Adding Request Parameters

Hi,

How can I add some dynamic request parameters to the incoming authenticated request. This is based on the role of the user which is loaded from the database and the incoming ucl(already authenticated). Please note that this is for a pre-authenticated scenario (spring security is only doing authorization).

Regards,
DJ

I don't think the servlet API allows you to modify the list of parameters directly. If you think this is the best way, you can use a request wrapper (javax.servlet.from.fromServletRequestWrapper
) and override the getParameter* methods.

Make sure you aren't adding anything important that a user can fake as a parameter themselves.

Hi, Luke
Let me explain the need.

1. Want to get the matching Config Attibute (from Object Definition Source) for the ucl.
2. Based on Config attribute set a request attribute.I have roles stored in the database against a user name (numbering in hundreds, unfortunately I can't group them). DB schema is like user name, role and mode. The mode can be edit or view. Also any number of role can be configured against a user and this can change. What I am doing is matching the incoming request ucl against a regexp ucl format. Spring security is working perfectly. When the page is displayed I want to tell what mode it should be displayed (EDIT / VIEW).

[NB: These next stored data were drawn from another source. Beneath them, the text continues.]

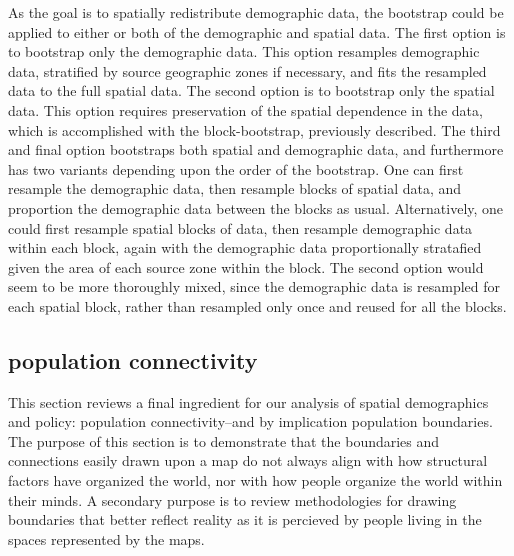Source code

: \documentclass[draft]{article}
\begin{document}
As the goal is to spatially redistribute demographic data, the bootstrap could be applied to either or both of the demographic and spatial data.  The first option is to bootstrap only the demographic data.  This option resamples demographic data, stratified by source geographic zones if necessary, and fits the resampled data to the full spatial data.  The second option is to bootstrap only the spatial data.  This option requires preservation of the spatial dependence in the data, which is accomplished with the block-bootstrap, previously described.  The third and final option bootstraps both spatial and demographic data, and furthermore has two variants depending upon the order of the bootstrap.  One can first resample the demographic data, then resample blocks of spatial data, and proportion the demographic data between the blocks as usual.  Alternatively, one could first resample spatial blocks of data, then resample demographic data within each block, again with the demographic data proportionally stratafied given the area of each source zone within the block.  The second option would seem to be more thoroughly mixed, since the demographic data is resampled for each spatial block, rather than resampled only once and reused for all the blocks.



\subsection{population connectivity}

This section reviews a final ingredient for our analysis of spatial demographics and policy: population connectivity--and by implication population boundaries.  The purpose of this section is to demonstrate that the boundaries and connections easily drawn upon a map do not always align with how structural factors have organized the world, nor with how people organize the world within their minds.  A secondary purpose is to review methodologies for drawing boundaries that better reflect reality as it is percieved by people living in the spaces represented by the maps. %
\end{document}
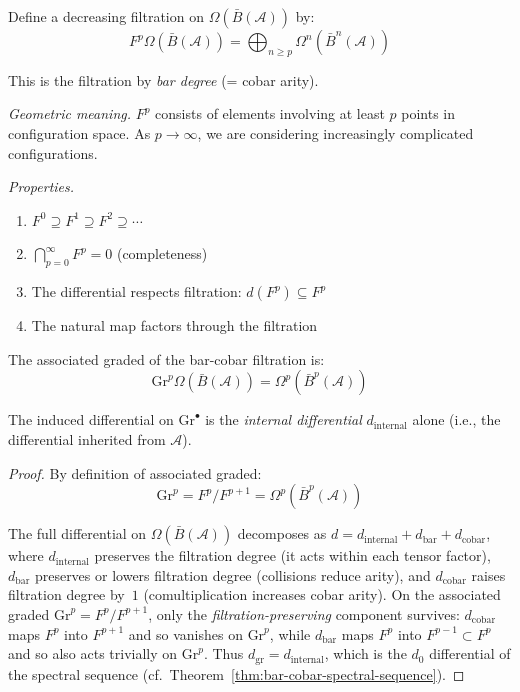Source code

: \begin{definition}\label{def:bar-cobar-filtration}
Define a decreasing filtration on $\Omega(\bar{B}(\mathcal{A}))$ by:
\[F^p\Omega(\bar{B}(\mathcal{A})) = \bigoplus_{n \geq p} \Omega^n(\bar{B}^n(\mathcal{A}))\]

This is the filtration by \emph{bar degree} (= cobar arity).

\emph{Geometric meaning.} $F^p$ consists of elements involving at least $p$ points
in configuration space. As $p \to \infty$, we are considering increasingly complicated
configurations.

\emph{Properties.}
\begin{enumerate}
\item $F^0 \supseteq F^1 \supseteq F^2 \supseteq \cdots$
\item $\bigcap_{p=0}^\infty F^p = 0$ (completeness)
\item The differential respects filtration: $d(F^p) \subseteq F^p$
\item The natural map factors through the filtration
\end{enumerate}
\end{definition}

\begin{lemma}\label{lem:bar-cobar-associated-graded}
The associated graded of the bar-cobar filtration is:
\[\text{Gr}^p\Omega(\bar{B}(\mathcal{A})) = \Omega^p(\bar{B}^p(\mathcal{A}))\]

The induced differential on $\text{Gr}^\bullet$ is the \emph{internal differential} $d_{\text{internal}}$ alone (i.e., the differential inherited from $\mathcal{A}$).
\end{lemma}

\begin{proof}
By definition of associated graded:
\[\text{Gr}^p = F^p / F^{p+1} = \Omega^p(\bar{B}^p(\mathcal{A}))\]

The full differential on $\Omega(\bar{B}(\mathcal{A}))$ decomposes as $d = d_{\text{internal}} + d_{\text{bar}} + d_{\text{cobar}}$, where $d_{\text{internal}}$ preserves the filtration degree (it acts within each tensor factor), $d_{\text{bar}}$ preserves or lowers filtration degree (collisions reduce arity), and $d_{\text{cobar}}$ raises filtration degree by~$1$ (comultiplication increases cobar arity).  On the associated graded $\text{Gr}^p = F^p/F^{p+1}$, only the \emph{filtration-preserving} component survives: $d_{\text{cobar}}$ maps $F^p$ into $F^{p+1}$ and so vanishes on $\text{Gr}^p$, while $d_{\text{bar}}$ maps $F^p$ into $F^{p-1} \subset F^p$ and so also acts trivially on $\text{Gr}^p$.  Thus $d_{\text{gr}} = d_{\text{internal}}$, which is the $d_0$ differential of the spectral sequence (cf.\ Theorem~\ref{thm:bar-cobar-spectral-sequence}).
\end{proof}

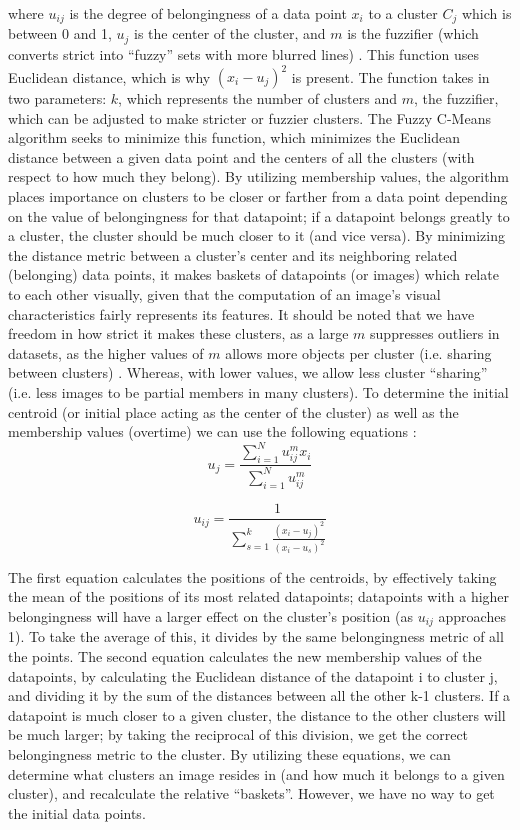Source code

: \documentclass[10pt,twocolumn]{article}
\begin{document}
where \(u_{ij}\) is the degree of belongingness of a data point \(x_i \) to a cluster \(C_j \) which is between 0 and 1, \(u_j \) is the center of the cluster, and \(m \) is the fuzzifier (which converts strict into “fuzzy” sets with more blurred lines) \cite{PrasadClustering}. This function uses Euclidean distance, which is why \((x_i - u_j)^2 \) is present. The function takes in two parameters: \(k\), which represents the number of clusters and \(m \), the fuzzifier, which can be adjusted to make stricter or fuzzier clusters. The Fuzzy C-Means algorithm seeks to minimize this function, which minimizes the Euclidean distance between a given data point and the centers of all the clusters (with respect to how much they belong). By utilizing membership values, the algorithm places importance on clusters to be closer or farther from a data point depending on the value of belongingness for that datapoint; if a datapoint belongs greatly to a cluster, the cluster should be much closer to it (and vice versa). By minimizing the distance metric between a cluster’s center and its neighboring related (belonging) data points, it makes baskets of datapoints (or images) which relate to each other visually, given that the computation of an image's visual characteristics fairly represents its features. It should be noted that we have freedom in how strict it makes these clusters, as a large \(m \) suppresses outliers in datasets, as the higher values of \(m \) allows more objects per cluster (i.e. sharing between clusters) \cite{Schwammle2010}. Whereas, with lower values, we allow less cluster “sharing” (i.e. less images to be partial members in many clusters). To determine the initial centroid (or initial place acting as the center of the cluster) as well as the membership values (overtime) we can use the following equations \cite{Schwammle2010}: 
\[u_j = \frac{\sum_{i=1}^N u_{ij}^m x_i}{\sum_{i=1}^Nu_{ij}^m}\] 

\[u_{ij} = \frac{1}{\sum_{s=1}^k \frac{(x_i - u_j)^2}{(x_i - u_s)^2} }\] 

The first equation calculates the positions of the centroids, by effectively taking the mean of the positions of its most related datapoints; datapoints with a higher belongingness will have a larger effect on the cluster's position (as \(u_{ij}\) approaches 1). To take the average of this, it divides by the same belongingness metric of all the points.
The second equation calculates the new membership values of the datapoints, by calculating the Euclidean distance of the datapoint i to cluster j, and dividing it by the sum of the distances between all the other k-1 clusters. If a datapoint is much closer to a given cluster, the distance to the other clusters will be much larger; by taking the reciprocal of this division, we get the correct belongingness metric to the cluster. By utilizing these equations, we can determine what clusters an image resides in (and how much it belongs to a given cluster), and recalculate the relative “baskets”. However, we have no way to get the initial data points.
\end{document}
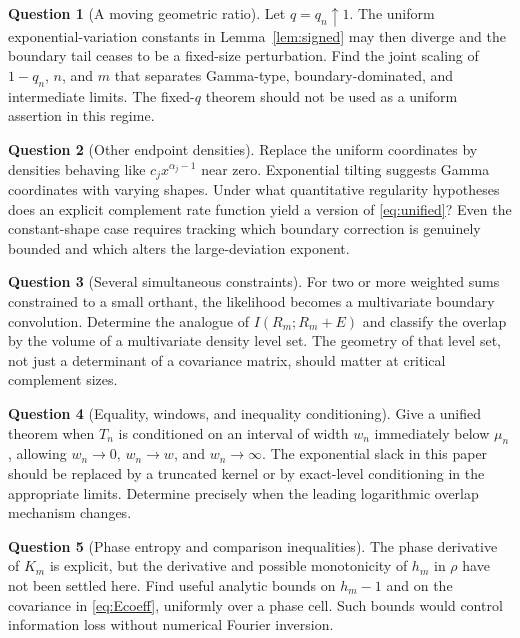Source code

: \documentclass[11pt,a4paper]{article}
\numberwithin{equation}{section}
\theoremstyle{definition}
\newtheorem{question}{Question}
\theoremstyle{remark}
\begin{document}
\begin{question}[A moving geometric ratio]
Let $q=q_n\uparrow1$. The uniform exponential-variation constants in
Lemma~\ref{lem:signed} may then diverge and the boundary tail ceases
to be a fixed-size perturbation. Find the joint scaling of $1-q_n$,
$n$, and $m$ that separates Gamma-type, boundary-dominated, and
intermediate limits. The fixed-$q$ theorem should not be used as a
uniform assertion in this regime.
\end{question}

\begin{question}[Other endpoint densities]
Replace the uniform coordinates by densities behaving like
$c_jx^{\alpha_j-1}$ near zero. Exponential tilting suggests Gamma
coordinates with varying shapes. Under what quantitative regularity
hypotheses does an explicit complement rate function yield a version
of \eqref{eq:unified}? Even the constant-shape case requires tracking
which boundary correction is genuinely bounded and which alters the
large-deviation exponent.
\end{question}

\begin{question}[Several simultaneous constraints]
For two or more weighted sums constrained to a small orthant, the
likelihood becomes a multivariate boundary convolution. Determine the
analogue of $I(R_m;R_m+E)$ and classify the overlap by the volume of a
multivariate density level set. The geometry of that level set, not
just a determinant of a covariance matrix, should matter at critical
complement sizes.
\end{question}

\begin{question}[Equality, windows, and inequality conditioning]
Give a unified theorem when $T_n$ is conditioned on an interval of
width $w_n$ immediately below $\mu_n$, allowing $w_n\to0$, $w_n\to w$,
and $w_n\to\infty$. The exponential slack in this paper should be
replaced by a truncated kernel or by exact-level conditioning in the
appropriate limits. Determine precisely when the leading logarithmic
overlap mechanism changes.
\end{question}

\begin{question}[Phase entropy and comparison inequalities]
The phase derivative of $K_m$ is explicit, but the derivative and
possible monotonicity of $h_m$ in $\rho$ have not been settled here.
Find useful analytic bounds on $h_m-1$ and on the covariance in
\eqref{eq:Ecoeff}, uniformly over a phase cell. Such bounds would
control information loss without numerical Fourier inversion.
\end{question}
\end{document}

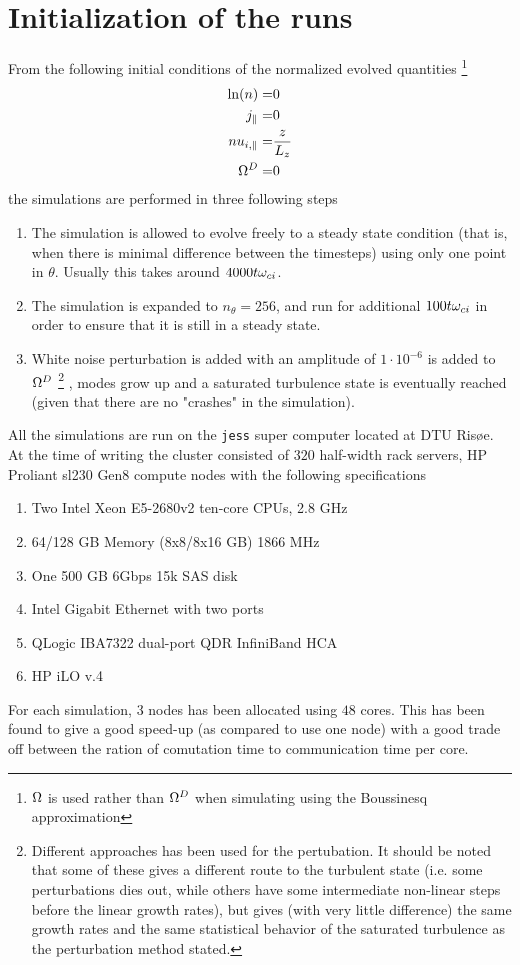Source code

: \section{Initialization of the runs}
%
From the following initial conditions of the normalized evolved quantities%
%
\footnote{$\Omega$ is used rather than $\Omega^D$ when simulating using the Boussinesq approximation}%
%
\begin{align*}
    \ln(n)    =& 0\\
    j_\|      =& 0\\
    nu_{i,\|} =& \frac{z}{L_z}\\
    \Omega^D     =& 0
\end{align*}
%
the simulations are performed in three following steps
%
\begin{enumerate}[noitemsep]
    \item The simulation is allowed to evolve freely to a steady state condition (that is, when there is minimal difference between the timesteps) using only one point in $\theta$.
        Usually this takes around $4000t\omega_{ci}$.
    \item The simulation is expanded to $n_\theta = 256$, and run for additional $100t\omega_{ci}$ in order to ensure that it is still in a steady state.
    \item White noise perturbation is added with an amplitude of $1\cdot10^{-6}$ is added to $\Omega^D$%
        \footnote{Different approaches has been used for the pertubation.
            It should be noted that some of these gives a different route to the turbulent state (i.e. some perturbations dies out, while others have some intermediate non-linear steps before the linear growth rates), but gives (with very little difference) the same growth rates and the same statistical behavior of the saturated turbulence as the perturbation method stated.}%
        , modes grow up and a saturated turbulence state is eventually reached (given that there are no "crashes" in the simulation).
\end{enumerate}
%
All the simulations are run on the \texttt{jess} super computer located at DTU Ris{\o}e.
At the time of writing the cluster consisted of $320$ half-width rack servers, HP Proliant sl230 Gen8 compute nodes with the following specifications
%
\begin{enumerate}[noitemsep]
    \item Two Intel Xeon E5-2680v2 ten-core CPUs, 2.8 GHz
    \item 64/128 GB Memory (8x8/8x16 GB) 1866 MHz
    \item One 500 GB 6Gbps 15k SAS disk
    \item Intel Gigabit Ethernet with two ports
    \item QLogic IBA7322 dual-port QDR InfiniBand HCA
    \item HP iLO v.4
\end{enumerate}
%
For each simulation, $3$ nodes has been allocated using $48$ cores.
This has been found to give a good speed-up (as compared to use one node) with a good trade off between the ration of comutation time to communication time per core.

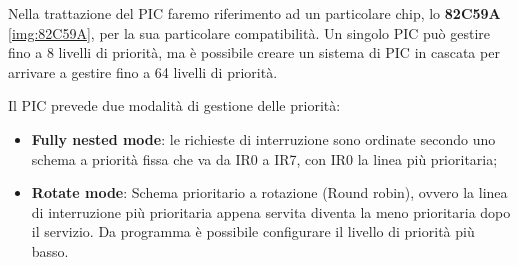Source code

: Nella trattazione del PIC faremo riferimento ad un particolare chip, lo \textbf{82C59A} \ref{img:82C59A}, per la sua particolare compatibilità. Un singolo PIC può gestire fino a 8 livelli di priorità, ma è possibile creare un sistema di PIC in cascata per arrivare a gestire fino a 64 livelli di priorità. 

Il PIC prevede due modalità di gestione delle priorità:
\begin{itemize}
    \item \textbf{Fully nested mode}: le richieste di interruzione sono ordinate secondo uno schema a priorità fissa che va da IR0 a IR7, con IR0 la linea più prioritaria;
    \item \textbf{Rotate mode}: Schema prioritario a rotazione (Round robin), ovvero la linea di interruzione più prioritaria appena servita diventa la meno prioritaria dopo il servizio. Da programma è possibile configurare il livello di priorità più basso.
\end{itemize}

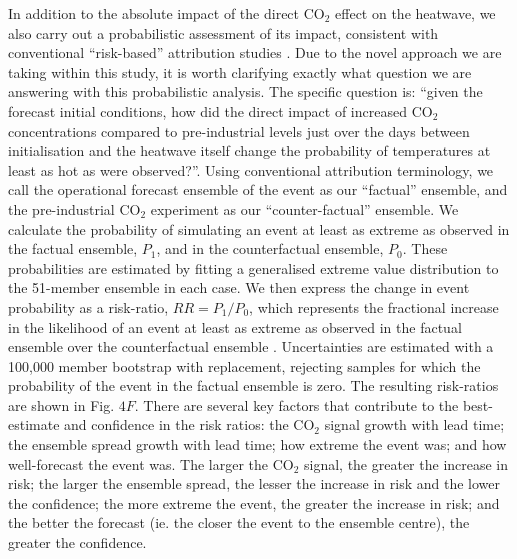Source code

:   In addition to the absolute impact of the direct CO$_2$ effect on the heatwave, we also carry out a probabilistic assessment of its impact, consistent with conventional ``risk-based'' attribution studies \citep{shepherd_common_2016,winsberg_severe_2020}. Due to the novel approach we are taking within this study, it is worth clarifying exactly what question we are answering with this probabilistic analysis. The specific question is: ``given the forecast initial conditions, how did the direct impact of increased CO$_2$ concentrations compared to pre-industrial levels just over the days between initialisation and the heatwave itself change the probability of temperatures at least as hot as were observed?''. Using conventional attribution terminology, we call the operational forecast ensemble of the event as our ``factual'' ensemble, and the pre-industrial CO$_2$ experiment as our ``counter-factual'' ensemble. We calculate the probability of simulating an event at least as extreme as observed in the factual ensemble, $P_1$, and in the counterfactual ensemble, $P_0$. These probabilities are estimated by fitting a generalised extreme value distribution to the 51-member ensemble in each case. We then express the change in event probability as a risk-ratio, $RR=P_1/P_0$, which represents the fractional increase in the likelihood of an event at least as extreme as observed in the factual ensemble over the counterfactual ensemble \citep{stott_human_2004,stone_end--end_2005}. Uncertainties are estimated with a 100,000 member bootstrap with replacement, rejecting samples for which the probability of the event in the factual ensemble is zero. The resulting risk-ratios are shown in Fig. $4F$. There are several key factors that contribute to the best-estimate and confidence in the risk ratios: the CO$_2$ signal growth with lead time; the ensemble spread growth with lead time; how extreme the event was; and how well-forecast the event was. The larger the CO$_2$ signal, the greater the increase in risk; the larger the ensemble spread, the lesser the increase in risk and the lower the confidence; the more extreme the event, the greater the increase in risk; and the better the forecast (ie. the closer the event to the ensemble centre), the greater the confidence. 
  
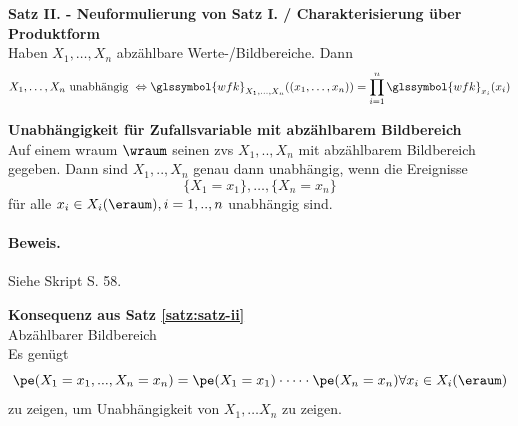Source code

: \begin{satz}
    \label{satz:satz-ii}
    \textbf{Satz II.  - Neuformulierung von Satz I. / Charakterisierung über Produktform}    \\
    Haben $X_1, \dots, X_n$ abzählbare Werte-/Bildbereiche.
    Dann
    \[
        X_1, \dots, X_n  \text{ unabhängig } \Leftrightarrow \glssymbol{wfk}_{X_1, \dots, X_n} ((x_1, \dots, x_n)) = \prod^n_{i=1} \glssymbol{wfk}_{x_i}(x_i)
    \]
\end{satz}


\begin{theo}
    \label{theo:unabhaengigkeit-zv-abzaehlbar}
    \textbf{Unabhängigkeit für Zufallsvariable mit abzählbarem Bildbereich}  \\
    Auf einem \gls{wraum} $\wraum$ seinen \glspl{zv} $X_1, .., X_n$ mit abzählbarem Bildbereich gegeben.
    Dann sind  $X_1, .., X_n$ genau dann unabhängig, wenn die Ereignisse
    \[
        \{X_1 = x_1\}, \dots , \{X_n = x_n\}
    \]
    für alle $x_i \in X_i(\eraum), i = 1, .., n$ unabhängig sind.

    \paragraph{Beweis.} Siehe Skript S. 58.
\end{theo}



\begin{kor}
    \textbf{Konsequenz aus Satz \ref{satz:satz-ii}}   \\
    Abzählbarer Bildbereich \\
    Es genügt
    \[\pe(X_1 = x_1 , ..., X_n = x_n) = \pe (X_1 = x_1) \cdot \dots \cdot \pe(X_n = x_n) \forall x_i \in X_i(\eraum)\]
    zu zeigen, um Unabhängigkeit
    von $X_1, \dots X_n $ zu zeigen.
\end{kor}

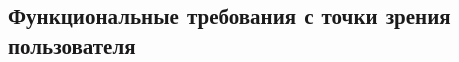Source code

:\documentclass{bmstu}
\begin{document}
  
  

  \subsection{Функциональные требования с точки зрения пользователя}
\end{document}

I was planning to pass the mode as a request attribute somewhere after getting ConfigAttribute so that I will know which role and what is the mode (view or edit) for that role.

Thanks,
Deepak Jacob

Are you asking about where to store the information or how to get code to execute in order to put it there?

question is how to code to execute in order to put there

You might consider using AOP or a HandlerInterceptor (so something similar) to intercept the request. I haven't done this in a while, so I'm afraid I can't give further details right now.